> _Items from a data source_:
____

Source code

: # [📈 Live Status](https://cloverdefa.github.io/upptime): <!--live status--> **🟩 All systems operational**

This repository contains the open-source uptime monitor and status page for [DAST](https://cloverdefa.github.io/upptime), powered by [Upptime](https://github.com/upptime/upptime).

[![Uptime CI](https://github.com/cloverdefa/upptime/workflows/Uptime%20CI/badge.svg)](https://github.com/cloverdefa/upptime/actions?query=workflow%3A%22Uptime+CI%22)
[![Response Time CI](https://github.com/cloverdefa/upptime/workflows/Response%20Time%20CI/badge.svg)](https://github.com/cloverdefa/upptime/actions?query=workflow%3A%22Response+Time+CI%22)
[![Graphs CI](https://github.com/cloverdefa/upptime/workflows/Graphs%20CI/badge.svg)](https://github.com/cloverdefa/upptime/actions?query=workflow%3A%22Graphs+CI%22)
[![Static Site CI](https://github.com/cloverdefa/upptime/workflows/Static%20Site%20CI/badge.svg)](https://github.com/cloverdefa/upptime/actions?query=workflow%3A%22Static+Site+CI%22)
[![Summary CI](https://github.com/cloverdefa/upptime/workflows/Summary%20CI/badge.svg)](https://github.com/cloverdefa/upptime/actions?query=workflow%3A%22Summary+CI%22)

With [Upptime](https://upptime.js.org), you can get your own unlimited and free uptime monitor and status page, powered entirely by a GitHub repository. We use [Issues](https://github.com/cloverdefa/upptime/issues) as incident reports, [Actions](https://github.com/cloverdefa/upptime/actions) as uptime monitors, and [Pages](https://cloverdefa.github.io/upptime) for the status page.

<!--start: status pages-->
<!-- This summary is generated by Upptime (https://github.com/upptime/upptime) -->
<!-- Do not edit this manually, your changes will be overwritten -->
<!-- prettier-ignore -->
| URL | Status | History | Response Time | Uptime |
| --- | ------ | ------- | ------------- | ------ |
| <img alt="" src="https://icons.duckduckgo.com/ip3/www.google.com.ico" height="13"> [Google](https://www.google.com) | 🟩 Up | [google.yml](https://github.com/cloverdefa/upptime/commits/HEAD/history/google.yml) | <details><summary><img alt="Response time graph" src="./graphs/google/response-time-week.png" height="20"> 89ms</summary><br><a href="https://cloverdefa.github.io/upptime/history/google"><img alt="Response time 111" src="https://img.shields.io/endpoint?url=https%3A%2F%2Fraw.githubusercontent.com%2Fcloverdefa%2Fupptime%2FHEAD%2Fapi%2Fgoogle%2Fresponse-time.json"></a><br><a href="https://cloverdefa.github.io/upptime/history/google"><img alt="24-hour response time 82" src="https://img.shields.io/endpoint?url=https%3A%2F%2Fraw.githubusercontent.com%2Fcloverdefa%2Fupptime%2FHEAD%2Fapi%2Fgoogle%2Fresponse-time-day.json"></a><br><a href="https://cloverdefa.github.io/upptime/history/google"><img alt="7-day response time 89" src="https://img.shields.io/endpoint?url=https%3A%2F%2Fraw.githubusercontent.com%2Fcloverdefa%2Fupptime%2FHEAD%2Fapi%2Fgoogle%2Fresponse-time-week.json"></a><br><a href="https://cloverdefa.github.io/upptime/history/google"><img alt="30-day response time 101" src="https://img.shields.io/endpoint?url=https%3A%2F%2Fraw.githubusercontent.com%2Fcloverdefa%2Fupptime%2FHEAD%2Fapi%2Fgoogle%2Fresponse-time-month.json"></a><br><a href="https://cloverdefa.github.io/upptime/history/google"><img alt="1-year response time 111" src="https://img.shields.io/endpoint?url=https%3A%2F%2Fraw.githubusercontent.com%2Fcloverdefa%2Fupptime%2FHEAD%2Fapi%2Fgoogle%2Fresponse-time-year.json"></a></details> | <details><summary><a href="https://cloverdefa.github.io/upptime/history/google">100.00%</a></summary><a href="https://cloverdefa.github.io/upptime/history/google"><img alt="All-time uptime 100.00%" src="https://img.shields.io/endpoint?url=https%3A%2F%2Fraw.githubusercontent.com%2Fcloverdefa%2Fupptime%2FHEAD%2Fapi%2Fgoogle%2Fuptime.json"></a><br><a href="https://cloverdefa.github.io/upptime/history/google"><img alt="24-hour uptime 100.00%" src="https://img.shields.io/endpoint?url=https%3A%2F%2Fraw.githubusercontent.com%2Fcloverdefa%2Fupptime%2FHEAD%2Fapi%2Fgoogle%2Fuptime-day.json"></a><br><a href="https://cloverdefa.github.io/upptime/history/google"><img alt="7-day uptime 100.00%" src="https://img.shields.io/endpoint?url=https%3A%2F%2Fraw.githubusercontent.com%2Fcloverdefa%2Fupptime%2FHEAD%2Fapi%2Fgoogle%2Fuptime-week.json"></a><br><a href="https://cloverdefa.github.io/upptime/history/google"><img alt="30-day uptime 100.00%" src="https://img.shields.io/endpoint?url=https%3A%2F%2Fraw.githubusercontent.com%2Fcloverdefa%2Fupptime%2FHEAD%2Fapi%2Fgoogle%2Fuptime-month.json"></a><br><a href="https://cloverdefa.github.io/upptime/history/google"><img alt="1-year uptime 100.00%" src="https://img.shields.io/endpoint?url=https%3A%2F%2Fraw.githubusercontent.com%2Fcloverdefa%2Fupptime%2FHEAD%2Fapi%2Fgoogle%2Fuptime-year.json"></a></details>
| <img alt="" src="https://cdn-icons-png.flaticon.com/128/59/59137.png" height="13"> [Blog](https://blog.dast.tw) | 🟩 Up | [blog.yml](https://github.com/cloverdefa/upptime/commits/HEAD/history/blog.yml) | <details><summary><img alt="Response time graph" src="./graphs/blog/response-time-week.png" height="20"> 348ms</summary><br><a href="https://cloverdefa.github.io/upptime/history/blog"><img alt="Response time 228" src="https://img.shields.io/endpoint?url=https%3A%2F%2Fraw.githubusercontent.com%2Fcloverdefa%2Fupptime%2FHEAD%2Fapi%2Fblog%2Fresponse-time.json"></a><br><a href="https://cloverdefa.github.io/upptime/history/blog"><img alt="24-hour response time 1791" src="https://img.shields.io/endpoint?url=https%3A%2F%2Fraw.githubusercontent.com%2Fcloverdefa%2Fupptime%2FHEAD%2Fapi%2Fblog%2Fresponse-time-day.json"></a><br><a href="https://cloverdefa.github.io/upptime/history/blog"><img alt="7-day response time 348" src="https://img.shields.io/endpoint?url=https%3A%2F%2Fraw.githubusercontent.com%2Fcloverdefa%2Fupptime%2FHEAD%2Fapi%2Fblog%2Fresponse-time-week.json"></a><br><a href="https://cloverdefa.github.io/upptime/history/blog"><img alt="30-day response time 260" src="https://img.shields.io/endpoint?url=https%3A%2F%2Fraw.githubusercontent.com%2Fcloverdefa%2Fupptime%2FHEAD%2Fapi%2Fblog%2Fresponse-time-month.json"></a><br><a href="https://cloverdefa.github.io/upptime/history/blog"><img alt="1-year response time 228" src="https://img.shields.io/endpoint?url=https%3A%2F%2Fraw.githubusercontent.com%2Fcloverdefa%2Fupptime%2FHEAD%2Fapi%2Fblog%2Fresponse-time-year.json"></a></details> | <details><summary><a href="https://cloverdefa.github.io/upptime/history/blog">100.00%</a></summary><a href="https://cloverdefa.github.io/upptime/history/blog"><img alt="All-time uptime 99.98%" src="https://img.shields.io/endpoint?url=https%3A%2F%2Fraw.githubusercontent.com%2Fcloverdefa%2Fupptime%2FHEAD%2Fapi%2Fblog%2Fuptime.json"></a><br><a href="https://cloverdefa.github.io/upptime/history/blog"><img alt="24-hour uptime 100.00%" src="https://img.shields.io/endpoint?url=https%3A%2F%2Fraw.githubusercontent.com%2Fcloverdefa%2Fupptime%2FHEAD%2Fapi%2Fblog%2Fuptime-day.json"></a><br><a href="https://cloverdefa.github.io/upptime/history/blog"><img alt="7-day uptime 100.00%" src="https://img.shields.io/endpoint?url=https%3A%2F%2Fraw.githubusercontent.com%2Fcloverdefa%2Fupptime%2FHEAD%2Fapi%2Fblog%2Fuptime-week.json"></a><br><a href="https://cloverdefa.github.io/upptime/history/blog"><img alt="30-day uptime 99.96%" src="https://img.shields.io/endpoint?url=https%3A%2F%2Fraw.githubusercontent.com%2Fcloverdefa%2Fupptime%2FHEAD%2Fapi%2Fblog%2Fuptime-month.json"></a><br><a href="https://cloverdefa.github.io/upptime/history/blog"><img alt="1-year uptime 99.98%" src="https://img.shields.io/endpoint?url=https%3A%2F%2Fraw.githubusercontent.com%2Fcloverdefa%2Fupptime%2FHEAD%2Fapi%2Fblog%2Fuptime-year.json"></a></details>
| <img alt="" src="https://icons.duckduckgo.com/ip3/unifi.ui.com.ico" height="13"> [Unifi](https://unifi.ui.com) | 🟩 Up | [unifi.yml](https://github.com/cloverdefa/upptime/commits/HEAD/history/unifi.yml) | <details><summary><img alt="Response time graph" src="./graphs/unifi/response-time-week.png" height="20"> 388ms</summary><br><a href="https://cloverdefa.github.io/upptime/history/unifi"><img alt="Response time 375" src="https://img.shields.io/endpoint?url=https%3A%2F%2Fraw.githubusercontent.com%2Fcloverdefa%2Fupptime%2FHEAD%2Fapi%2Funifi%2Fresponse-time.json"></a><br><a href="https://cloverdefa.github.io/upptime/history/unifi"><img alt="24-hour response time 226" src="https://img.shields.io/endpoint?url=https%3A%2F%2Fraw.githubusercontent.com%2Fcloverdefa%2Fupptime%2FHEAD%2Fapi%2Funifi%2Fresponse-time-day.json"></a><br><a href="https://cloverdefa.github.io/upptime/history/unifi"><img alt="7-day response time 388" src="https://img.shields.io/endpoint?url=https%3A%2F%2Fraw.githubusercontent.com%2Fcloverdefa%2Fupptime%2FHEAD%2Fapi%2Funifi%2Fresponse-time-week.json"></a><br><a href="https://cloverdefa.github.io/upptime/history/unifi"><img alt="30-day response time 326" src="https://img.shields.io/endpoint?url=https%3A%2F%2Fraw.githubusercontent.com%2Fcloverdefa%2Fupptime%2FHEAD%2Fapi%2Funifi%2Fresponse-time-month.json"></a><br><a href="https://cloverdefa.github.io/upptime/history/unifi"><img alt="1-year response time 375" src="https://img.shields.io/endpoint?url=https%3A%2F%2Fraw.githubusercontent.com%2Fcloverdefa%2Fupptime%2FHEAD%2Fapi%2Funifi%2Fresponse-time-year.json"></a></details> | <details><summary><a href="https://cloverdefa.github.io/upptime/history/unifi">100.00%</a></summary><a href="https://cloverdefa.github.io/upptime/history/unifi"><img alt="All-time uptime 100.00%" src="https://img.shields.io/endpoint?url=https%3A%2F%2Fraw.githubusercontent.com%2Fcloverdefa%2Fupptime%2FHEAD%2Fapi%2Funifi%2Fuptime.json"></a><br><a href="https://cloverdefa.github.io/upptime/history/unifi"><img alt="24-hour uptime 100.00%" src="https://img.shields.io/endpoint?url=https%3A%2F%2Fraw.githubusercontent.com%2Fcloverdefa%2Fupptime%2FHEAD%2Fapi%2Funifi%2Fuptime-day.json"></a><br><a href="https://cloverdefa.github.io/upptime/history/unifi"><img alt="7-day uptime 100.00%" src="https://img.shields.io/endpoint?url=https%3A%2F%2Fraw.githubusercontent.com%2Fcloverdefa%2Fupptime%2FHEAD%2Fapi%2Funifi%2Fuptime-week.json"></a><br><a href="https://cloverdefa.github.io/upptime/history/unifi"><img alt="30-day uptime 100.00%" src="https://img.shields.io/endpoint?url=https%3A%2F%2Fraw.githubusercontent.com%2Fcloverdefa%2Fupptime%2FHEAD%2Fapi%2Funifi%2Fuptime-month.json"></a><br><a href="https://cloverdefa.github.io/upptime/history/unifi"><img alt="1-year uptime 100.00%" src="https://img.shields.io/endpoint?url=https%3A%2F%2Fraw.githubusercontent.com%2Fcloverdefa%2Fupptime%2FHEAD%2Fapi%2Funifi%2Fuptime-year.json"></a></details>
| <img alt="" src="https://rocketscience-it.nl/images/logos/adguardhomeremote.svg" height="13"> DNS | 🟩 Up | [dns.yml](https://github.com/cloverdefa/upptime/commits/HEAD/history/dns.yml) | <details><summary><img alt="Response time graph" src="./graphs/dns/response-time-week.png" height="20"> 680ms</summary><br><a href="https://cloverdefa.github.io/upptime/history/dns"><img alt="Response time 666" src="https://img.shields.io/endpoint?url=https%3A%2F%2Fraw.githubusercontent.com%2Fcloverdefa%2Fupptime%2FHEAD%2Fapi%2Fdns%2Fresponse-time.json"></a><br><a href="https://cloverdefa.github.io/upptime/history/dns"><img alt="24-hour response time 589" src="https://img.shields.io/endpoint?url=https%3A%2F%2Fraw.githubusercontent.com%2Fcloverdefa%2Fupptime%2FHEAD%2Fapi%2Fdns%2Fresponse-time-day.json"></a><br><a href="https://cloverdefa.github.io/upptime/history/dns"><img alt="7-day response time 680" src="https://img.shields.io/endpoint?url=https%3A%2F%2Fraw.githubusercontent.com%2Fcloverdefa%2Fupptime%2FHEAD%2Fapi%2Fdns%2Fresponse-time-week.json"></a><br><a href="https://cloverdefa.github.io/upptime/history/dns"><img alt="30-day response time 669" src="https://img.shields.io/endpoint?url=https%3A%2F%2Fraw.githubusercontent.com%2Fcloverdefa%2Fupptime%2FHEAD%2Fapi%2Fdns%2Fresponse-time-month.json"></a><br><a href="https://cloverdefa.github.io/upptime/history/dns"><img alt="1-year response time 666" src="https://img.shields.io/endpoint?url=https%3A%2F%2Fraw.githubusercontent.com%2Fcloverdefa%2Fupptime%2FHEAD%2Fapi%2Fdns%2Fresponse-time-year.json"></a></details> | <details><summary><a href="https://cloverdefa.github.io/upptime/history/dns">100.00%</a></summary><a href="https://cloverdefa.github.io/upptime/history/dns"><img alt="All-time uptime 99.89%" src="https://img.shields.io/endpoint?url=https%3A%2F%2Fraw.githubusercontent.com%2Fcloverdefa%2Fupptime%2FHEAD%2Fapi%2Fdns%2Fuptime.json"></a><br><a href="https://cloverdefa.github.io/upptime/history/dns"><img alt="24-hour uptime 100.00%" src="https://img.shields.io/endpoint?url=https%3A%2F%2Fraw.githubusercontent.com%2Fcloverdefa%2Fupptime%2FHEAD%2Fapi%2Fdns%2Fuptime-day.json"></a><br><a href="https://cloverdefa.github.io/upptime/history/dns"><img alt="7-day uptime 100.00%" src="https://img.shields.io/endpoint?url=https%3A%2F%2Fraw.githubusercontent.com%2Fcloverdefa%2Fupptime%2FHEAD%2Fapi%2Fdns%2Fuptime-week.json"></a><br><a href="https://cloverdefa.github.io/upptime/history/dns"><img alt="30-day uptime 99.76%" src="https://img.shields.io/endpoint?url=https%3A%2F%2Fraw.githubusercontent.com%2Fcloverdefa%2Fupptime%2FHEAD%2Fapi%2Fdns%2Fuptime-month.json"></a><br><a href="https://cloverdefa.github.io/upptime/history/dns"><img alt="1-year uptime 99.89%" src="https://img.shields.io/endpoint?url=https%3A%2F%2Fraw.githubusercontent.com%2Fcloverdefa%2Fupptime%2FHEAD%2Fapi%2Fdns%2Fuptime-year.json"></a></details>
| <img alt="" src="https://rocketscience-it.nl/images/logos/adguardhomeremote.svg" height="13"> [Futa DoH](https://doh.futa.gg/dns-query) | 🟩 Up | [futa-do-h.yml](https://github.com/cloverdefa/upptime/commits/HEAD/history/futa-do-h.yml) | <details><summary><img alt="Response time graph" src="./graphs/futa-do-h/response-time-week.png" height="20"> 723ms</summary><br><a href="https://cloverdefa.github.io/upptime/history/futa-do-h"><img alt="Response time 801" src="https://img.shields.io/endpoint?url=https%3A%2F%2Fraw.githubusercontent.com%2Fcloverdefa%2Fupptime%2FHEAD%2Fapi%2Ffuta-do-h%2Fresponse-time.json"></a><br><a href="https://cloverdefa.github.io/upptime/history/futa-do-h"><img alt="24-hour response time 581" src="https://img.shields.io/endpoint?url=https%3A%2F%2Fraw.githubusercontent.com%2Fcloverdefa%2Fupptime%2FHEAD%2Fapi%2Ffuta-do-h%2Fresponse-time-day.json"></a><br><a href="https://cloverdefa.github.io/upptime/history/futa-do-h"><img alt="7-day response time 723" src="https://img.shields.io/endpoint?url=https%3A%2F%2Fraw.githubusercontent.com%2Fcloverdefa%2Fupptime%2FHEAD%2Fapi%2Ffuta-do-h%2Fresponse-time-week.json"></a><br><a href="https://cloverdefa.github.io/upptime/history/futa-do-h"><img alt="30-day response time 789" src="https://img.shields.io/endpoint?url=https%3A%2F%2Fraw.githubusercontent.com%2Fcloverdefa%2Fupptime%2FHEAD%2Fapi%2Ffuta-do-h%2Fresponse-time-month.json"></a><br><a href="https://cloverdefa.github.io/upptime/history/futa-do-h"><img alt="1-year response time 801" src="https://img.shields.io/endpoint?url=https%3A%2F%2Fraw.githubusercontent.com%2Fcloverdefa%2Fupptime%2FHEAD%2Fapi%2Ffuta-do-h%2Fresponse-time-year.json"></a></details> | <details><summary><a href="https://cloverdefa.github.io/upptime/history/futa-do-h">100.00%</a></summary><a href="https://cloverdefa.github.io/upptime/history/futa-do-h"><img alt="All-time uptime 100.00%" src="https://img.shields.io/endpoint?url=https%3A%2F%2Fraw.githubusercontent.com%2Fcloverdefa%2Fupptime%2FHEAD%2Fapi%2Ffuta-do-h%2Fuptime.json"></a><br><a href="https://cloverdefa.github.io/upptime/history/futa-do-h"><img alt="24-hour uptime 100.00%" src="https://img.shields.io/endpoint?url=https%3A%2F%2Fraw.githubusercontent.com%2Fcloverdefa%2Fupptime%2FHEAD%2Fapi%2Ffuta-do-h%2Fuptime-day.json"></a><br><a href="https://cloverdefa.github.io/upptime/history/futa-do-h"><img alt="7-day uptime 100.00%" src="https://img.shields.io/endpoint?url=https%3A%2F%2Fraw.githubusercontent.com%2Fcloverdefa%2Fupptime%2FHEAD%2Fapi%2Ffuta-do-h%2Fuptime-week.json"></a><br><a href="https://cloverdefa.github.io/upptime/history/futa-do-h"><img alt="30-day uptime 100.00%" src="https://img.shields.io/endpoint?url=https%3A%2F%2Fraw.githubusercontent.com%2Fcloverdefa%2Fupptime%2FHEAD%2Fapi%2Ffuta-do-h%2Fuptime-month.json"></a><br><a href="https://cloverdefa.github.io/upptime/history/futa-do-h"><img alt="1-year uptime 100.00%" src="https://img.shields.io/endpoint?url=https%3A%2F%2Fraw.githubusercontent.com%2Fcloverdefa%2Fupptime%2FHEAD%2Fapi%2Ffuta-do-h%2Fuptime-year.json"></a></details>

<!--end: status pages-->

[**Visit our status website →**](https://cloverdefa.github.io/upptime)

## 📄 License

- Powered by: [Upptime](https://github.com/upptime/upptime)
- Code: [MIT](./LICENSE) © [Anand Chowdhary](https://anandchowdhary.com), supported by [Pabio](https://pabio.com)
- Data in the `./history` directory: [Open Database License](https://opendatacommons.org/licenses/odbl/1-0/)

____

> _EXERCISE DETAILS_: Give the number of lines above in which the word "actions" occurs, with nothing else.

> _ANSWER BOX_: 6